# Instructions to follow:
The required output is a verbatim transcription of the listing, pictures excluded.

..............................

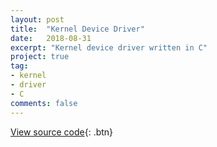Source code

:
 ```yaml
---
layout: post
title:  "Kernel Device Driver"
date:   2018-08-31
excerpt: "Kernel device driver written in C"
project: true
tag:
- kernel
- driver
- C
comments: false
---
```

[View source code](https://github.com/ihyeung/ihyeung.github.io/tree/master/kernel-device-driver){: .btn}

..............................

# Output:
Source code

:
 ```yaml
---
layout: post
title:  "Kernel Device Driver"
date:   2018-08-31
excerpt: "Kernel device driver written in C"
project: true
tag:
- kernel
- driver
- C
comments: false
---
```

[View source code](https://github.com/ihyeung/ihyeung.github.io/tree/master/kernel-device-driver){: .btn}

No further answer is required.